Josh Marshall really hits the nail on the head:
There’s this old line the wise folks in Washington have that ‘it’s not the crime, but the cover-up.’
But only fools believe that. It’s always about the crime. The whole point of the cover-up is that a full revelation of the underlying crime is not survivable. Let me repeat that, the whole point of the cover-up is a recognition that a full revelation of the underlying bad act is not survivable.
Don’t ever forget that. When talking heads tell us that it’s about the cover-up, they’re trying to make us believe that the problem here is that the administration was flummoxed by an awkward question, gave a bad answer, and subsequently found itself boxed into an embarrassing cover-up. You know, the sort of thing that could happen to anyone.
But that’s not what’s at issue. At issue is the alleged takeover of the Justice Department by the political arm of the White House. You know, the sort of thing that pretty much could only happen to an unusually corrupt administration.
It isn’t the cover-up. It’s the crime.
Not necessarily. The phenomenon at work here usually is that someone has a choice of quickly coming clean, getting out in front of bad news, apologizing, knocking heads together and so on….or trying to help it all go away. Watergate is the classic example. Nixon would have survived Watergate if he’d thrown the right people under the bus on Day One — said “I deplore these illegal, rogue tactics…I have fired everyone involved.” Or Monica-gate. Had Clinton come clean right away, not lied to the grand jury (which, yes, come on, he sure as hell did) and taken his lumps as a horndog, he never would have been impeached. It comes from a misapprehension of the public’s ability/willingness to forgive those who appear contrite. The “recognition” that Josh writes of is often a false impression.
I think there are two different phenomena here. With Clinton, you’re absolutely right, and the reason you’re right is that the cover-up was actually worse than the crime. Josh’s point, I think, is that this state of affairs is in fact quite unusual.

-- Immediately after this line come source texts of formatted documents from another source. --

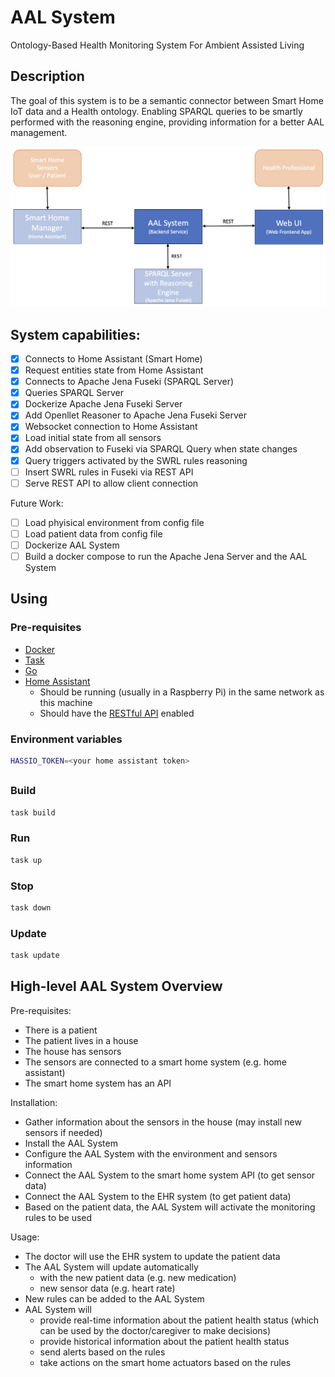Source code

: 
# AAL System
Ontology-Based Health Monitoring System For Ambient Assisted Living

## Description

The goal of this system is to be a semantic connector between Smart Home IoT data and a Health ontology.
Enabling SPARQL queries to be smartly performed with the reasoning engine, providing information for a better AAL management.

![system architecture](sys-architecture.png "System Architecture")

## System capabilities:

- [X] Connects to Home Assistant (Smart Home)
- [X] Request entities state from Home Assistant
- [X] Connects to Apache Jena Fuseki (SPARQL Server)
- [X] Queries SPARQL Server
- [X] Dockerize Apache Jena Fuseki Server
- [X] Add Openllet Reasoner to Apache Jena Fuseki Server
- [X] Websocket connection to Home Assistant
- [X] Load initial state from all sensors
- [X] Add observation to Fuseki via SPARQL Query when state changes
- [X] Query triggers activated by the SWRL rules reasoning
- [ ] Insert SWRL rules in Fuseki via REST API
- [ ] Serve REST API to allow client connection

Future Work:
- [ ] Load phyisical environment from config file
- [ ] Load patient data from config file
- [ ] Dockerize AAL System
- [ ] Build a docker compose to run the Apache Jena Server and the AAL System

## Using

### Pre-requisites
- [Docker](https://docs.docker.com/engine/install/)
- [Task](https://taskfile.dev/#/installation)
- [Go](https://golang.org/doc/install)
- [Home Assistant](https://www.home-assistant.io/docs/installation/)
  - Should be running (usually in a Raspberry Pi) in the same network as this machine 
  - Should have the [RESTful API](https://www.home-assistant.io/integrations/rest/) enabled

### Environment variables

```bash
HASSIO_TOKEN=<your home assistant token>
```

##

### Build

```bash
task build
```

### Run

```bash
task up
```

### Stop

```bash
task down
```

### Update

```bash
task update
```

## High-level AAL System Overview

Pre-requisites:
- There is a patient
- The patient lives in a house
- The house has sensors
- The sensors are connected to a smart home system (e.g. home assistant)
- The smart home system has an API

Installation:
  - Gather information about the sensors in the house (may install new sensors if needed)
  - Install the AAL System
  - Configure the AAL System with the environment and sensors information
  - Connect the AAL System to the smart home system API (to get sensor data)
  - Connect the AAL System to the EHR system (to get patient data)
  - Based on the patient data, the AAL System will activate the monitoring rules to be used
  
Usage:
  - The doctor will use the EHR system to update the patient data
  - The AAL System will update automatically 
    - with the new patient data (e.g. new medication)
    - new sensor data (e.g. heart rate)
  - New rules can be added to the AAL System
  - AAL System will
    - provide real-time information about the patient health status (which can be used by the doctor/caregiver to make decisions)
    - provide historical information about the patient health status
    - send alerts based on the rules
    - take actions on the smart home actuators based on the rules
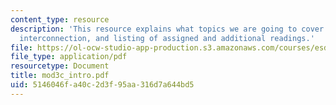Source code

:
 ```yaml
---
content_type: resource
description: 'This resource explains what topics we are going to cover in module 3c:
  interconnection, and listing of assigned and additional readings.'
file: https://ol-ocw-studio-app-production.s3.amazonaws.com/courses/esd-68j-communications-and-information-policy-spring-2006/5146046fa40c2d3f95aa316d7a644bd5_mod3c_intro.pdf
file_type: application/pdf
resourcetype: Document
title: mod3c_intro.pdf
uid: 5146046f-a40c-2d3f-95aa-316d7a644bd5
---
```

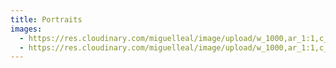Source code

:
 ```yaml
---
title: Portraits
images:
  - https://res.cloudinary.com/miguelleal/image/upload/w_1000,ar_1:1,c_fill,g_auto,e_art:hokusai/v1601685473/sebas-portfolio-vue/images/portraits/06.jpg
  - https://res.cloudinary.com/miguelleal/image/upload/w_1000,ar_1:1,c_fill,g_auto,e_art:hokusai/v1601685473/sebas-portfolio-vue/images/portraits/01.jpg
---
```

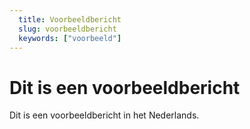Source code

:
 ```yaml
---
  title: Voorbeeldbericht
  slug: voorbeeldbericht
  keywords: ["voorbeeld"]
---
```


# Dit is een voorbeeldbericht

Dit is een voorbeeldbericht in het Nederlands.
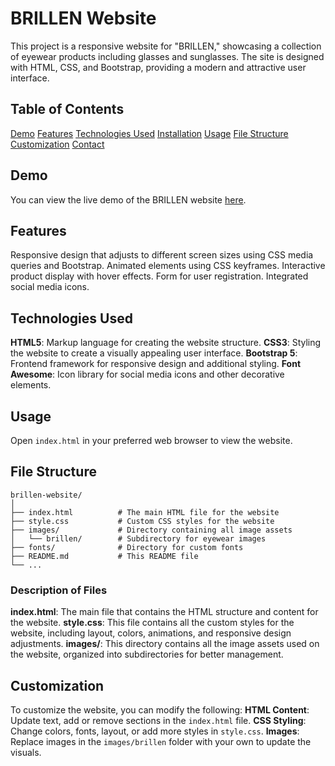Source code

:# BRILLEN Website
This project is a responsive website for "BRILLEN," showcasing a collection of eyewear products including glasses and sunglasses. The site is designed with HTML, CSS, and Bootstrap, providing a modern and attractive user interface.
## Table of Contents
[Demo](#demo)
[Features](#features)
[Technologies Used](#technologies-used)
[Installation](#installation)
[Usage](#usage)
[File Structure](#file-structure)
[Customization](#customization)
[Contact](#contact)
## Demo
You can view the live demo of the BRILLEN website [here](#).
## Features
Responsive design that adjusts to different screen sizes using CSS media queries and Bootstrap.
Animated elements using CSS keyframes.
Interactive product display with hover effects.
Form for user registration.
Integrated social media icons.
## Technologies Used
**HTML5**: Markup language for creating the website structure.
**CSS3**: Styling the website to create a visually appealing user interface.
**Bootstrap 5**: Frontend framework for responsive design and additional styling.
**Font Awesome**: Icon library for social media icons and other decorative elements.
## Usage
Open `index.html` in your preferred web browser to view the website.
## File Structure
```
brillen-website/
│
├── index.html          # The main HTML file for the website
├── style.css           # Custom CSS styles for the website
├── images/             # Directory containing all image assets
│   └── brillen/        # Subdirectory for eyewear images
├── fonts/              # Directory for custom fonts
├── README.md           # This README file
└── ...
```
### Description of Files
**index.html**: The main file that contains the HTML structure and content for the website.
**style.css**: This file contains all the custom styles for the website, including layout, colors, animations, and responsive design adjustments.
**images/**: This directory contains all the image assets used on the website, organized into subdirectories for better management.
## Customization
To customize the website, you can modify the following:
**HTML Content**: Update text, add or remove sections in the `index.html` file.
**CSS Styling**: Change colors, fonts, layout, or add more styles in `style.css`.
**Images**: Replace images in the `images/brillen` folder with your own to update the visuals.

With Watergate, though, saying that Nixon should have just thrown certain people under the bus is just another version of Josh’s “recognition.” In other words, Nixon actually was responsible for Watergate, and he couldn’t afford to take responsibility. He could have — maybe — gotten away with unfairly foisting responsibility on somebody else, but that’s just another way of saying what Josh said, namely that “a full revelation of the underlying act [was] not survivable.”